Morning, Psalm 26 and 28; Evening, Psalm 36 and 39:
Lamentations 1:1to12; 1st Corinthians 15:41 to 50; Matthew 11:25 to 30:
“It is sown a physical body, it is raised a spiritual body. If there is a physical body, there is also a spiritual body. Thus it is written, ‘The first man, Adam, became a living being’; the last Adam became a life-giving spirit. But it is not the spiritual that is first, but the physical, and then the spiritual.” (1st Corinthians 15: 44 to 46)
Paul shares with us what he presents as facts; that is, if there is a physical body then there is a spiritual body attached to it. Really? He says, “in fact,” our physical bodies are first and then we get the spiritual bodies or presence. Do animals have a spiritual presence as well? I don’t know. Do all people have a spiritual presence? I don’t know that either.

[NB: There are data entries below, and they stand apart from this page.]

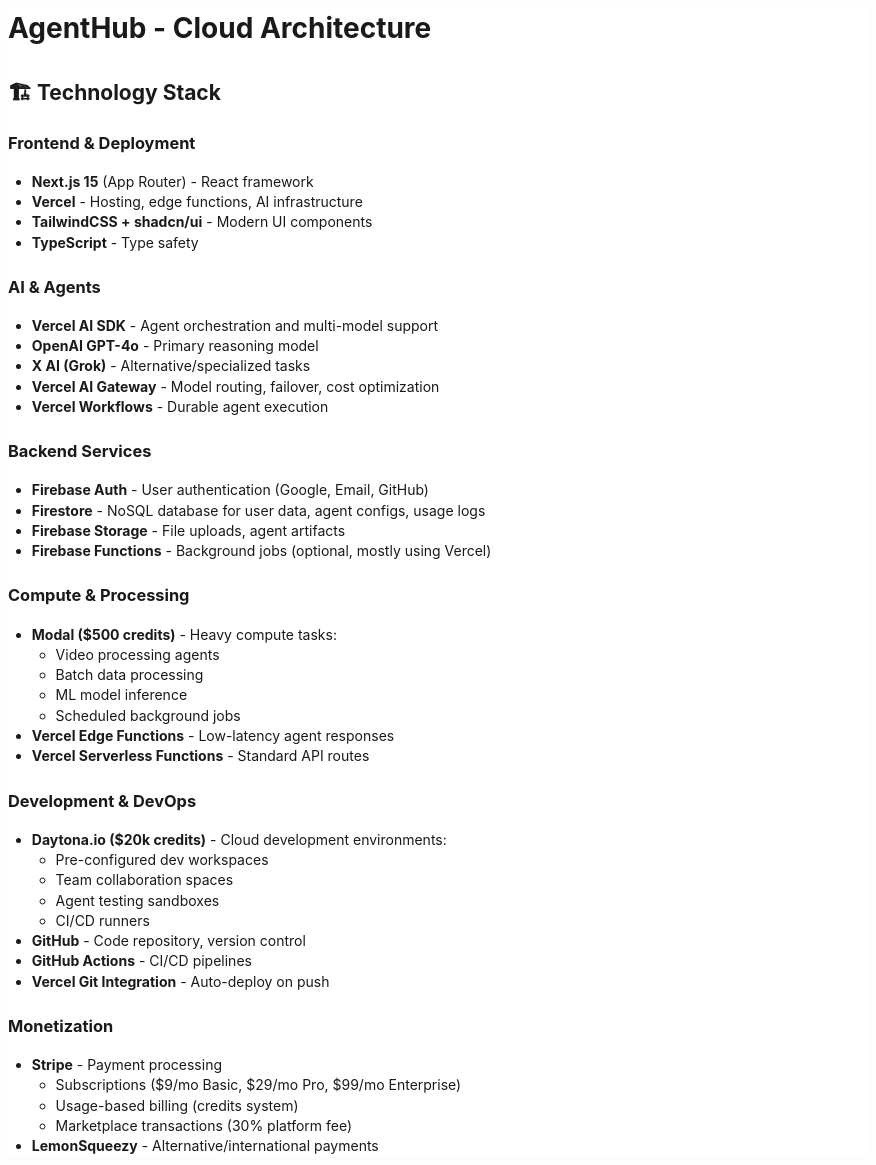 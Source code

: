 # AgentHub - Cloud Architecture

## 🏗️ Technology Stack

### Frontend & Deployment
- **Next.js 15** (App Router) - React framework
- **Vercel** - Hosting, edge functions, AI infrastructure
- **TailwindCSS + shadcn/ui** - Modern UI components
- **TypeScript** - Type safety

### AI & Agents
- **Vercel AI SDK** - Agent orchestration and multi-model support
- **OpenAI GPT-4o** - Primary reasoning model
- **X AI (Grok)** - Alternative/specialized tasks
- **Vercel AI Gateway** - Model routing, failover, cost optimization
- **Vercel Workflows** - Durable agent execution

### Backend Services
- **Firebase Auth** - User authentication (Google, Email, GitHub)
- **Firestore** - NoSQL database for user data, agent configs, usage logs
- **Firebase Storage** - File uploads, agent artifacts
- **Firebase Functions** - Background jobs (optional, mostly using Vercel)

### Compute & Processing
- **Modal ($500 credits)** - Heavy compute tasks:
  - Video processing agents
  - Batch data processing
  - ML model inference
  - Scheduled background jobs
- **Vercel Edge Functions** - Low-latency agent responses
- **Vercel Serverless Functions** - Standard API routes

### Development & DevOps
- **Daytona.io ($20k credits)** - Cloud development environments:
  - Pre-configured dev workspaces
  - Team collaboration spaces
  - Agent testing sandboxes
  - CI/CD runners
- **GitHub** - Code repository, version control
- **GitHub Actions** - CI/CD pipelines
- **Vercel Git Integration** - Auto-deploy on push

### Monetization
- **Stripe** - Payment processing
  - Subscriptions ($9/mo Basic, $29/mo Pro, $99/mo Enterprise)
  - Usage-based billing (credits system)
  - Marketplace transactions (30% platform fee)
- **LemonSqueezy** - Alternative/international payments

What I do know is that when I meditate quietly and alone, I feel the presence of the Other, the Holy Other! Maybe this is where mystics and contemplatives enjoy a richer spirituality than the less meditative personas. The truth is however, we all, as humans, can receive this. It is said of Evelyn Underhill, Twentieth century Theologian and Mystic (June 15,1941), that her “most valuable contribution to spiritual literature must surely be her conviction that the mystical life is not only open to a saintly few, but to anyone who cares to nurture it and weave it into everyday experience:” (Great Cloud of Witnesses for June 15).

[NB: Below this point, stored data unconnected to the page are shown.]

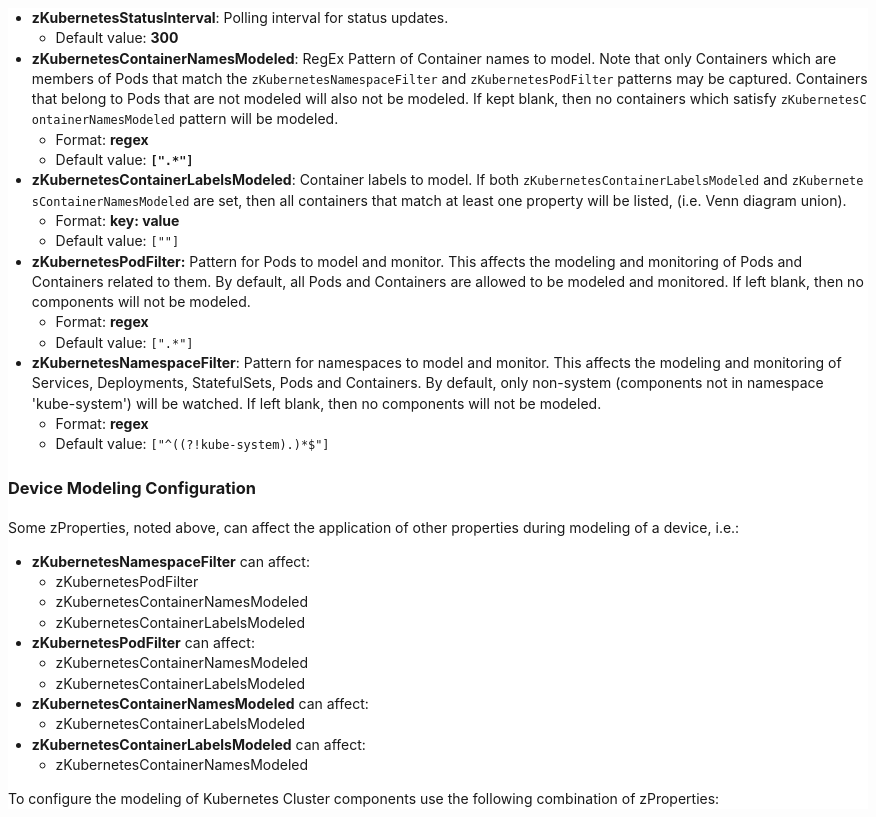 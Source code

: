 -   **zKubernetesStatusInterval**: Polling interval for status updates.
    -   Default value: **300**
-   **zKubernetesContainerNamesModeled**: RegEx Pattern of Container
    names to model. Note that only Containers which are members of Pods
    that match the `zKubernetesNamespaceFilter` and
    `zKubernetesPodFilter` patterns may be captured. Containers that
    belong to Pods that are not modeled will also not be modeled. If
    kept blank, then no containers which satisfy
    `zKubernetesContainerNamesModeled` pattern will be modeled.
    -   Format: **regex**
    -   Default value: **`[".*"]`**
-   **zKubernetesContainerLabelsModeled**: Container labels to model. If
    both `zKubernetesContainerLabelsModeled` and
    `zKubernetesContainerNamesModeled` are set, then all containers that
    match at least one property will be listed, (i.e. Venn diagram
    union).
    -   Format: **key: value**
    -   Default value: `[""]`
-   **zKubernetesPodFilter:** Pattern for Pods to model and monitor.
    This affects the modeling and monitoring of Pods and Containers
    related to them. By default, all Pods and Containers are allowed to
    be modeled and monitored. If left blank, then no components will not
    be modeled.
    -   Format: **regex**
    -   Default value: `[".*"]`
-   **zKubernetesNamespaceFilter**: Pattern for namespaces to model and
    monitor. This affects the modeling and monitoring of Services,
    Deployments, StatefulSets, Pods and Containers. By default, only
    non-system (components not in namespace 'kube-system') will be
    watched. If left blank, then no components will not be modeled.
    -   Format: **regex**
    -   Default value: `["^((?!kube-system).)*$"]`

### Device Modeling Configuration

Some zProperties, noted above, can affect the application of other
properties during modeling of a device, i.e.:

-   **zKubernetesNamespaceFilter** can affect:
    -   zKubernetesPodFilter
    -   zKubernetesContainerNamesModeled
    -   zKubernetesContainerLabelsModeled
-   **zKubernetesPodFilter** can affect:
    -   zKubernetesContainerNamesModeled
    -   zKubernetesContainerLabelsModeled
-   **zKubernetesContainerNamesModeled** can affect:
    -   zKubernetesContainerLabelsModeled
-   **zKubernetesContainerLabelsModeled** can affect:
    -   zKubernetesContainerNamesModeled

To configure the modeling of Kubernetes Cluster components use the
following combination of zProperties:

If we study Paul’s and Underhill’s teachings, any of us can make use of our spiritual bodies now. Yes, we were given our physical bodies first. But, being Baptized into the Death and Resurrection of our Savior Jesus Christ, we also have our spiritual bodies. Both Paul and Evelyn were followers and learners of our Lord Jesus. So are we as Christians of today. Too many Christian ascribe meditation and mysticism to Mid Eastern and Far Eastern faith traditions. We Christians have a contemplative tradition handed down to us from our Lord Jesus as He Himself often went to a quiet place to pray.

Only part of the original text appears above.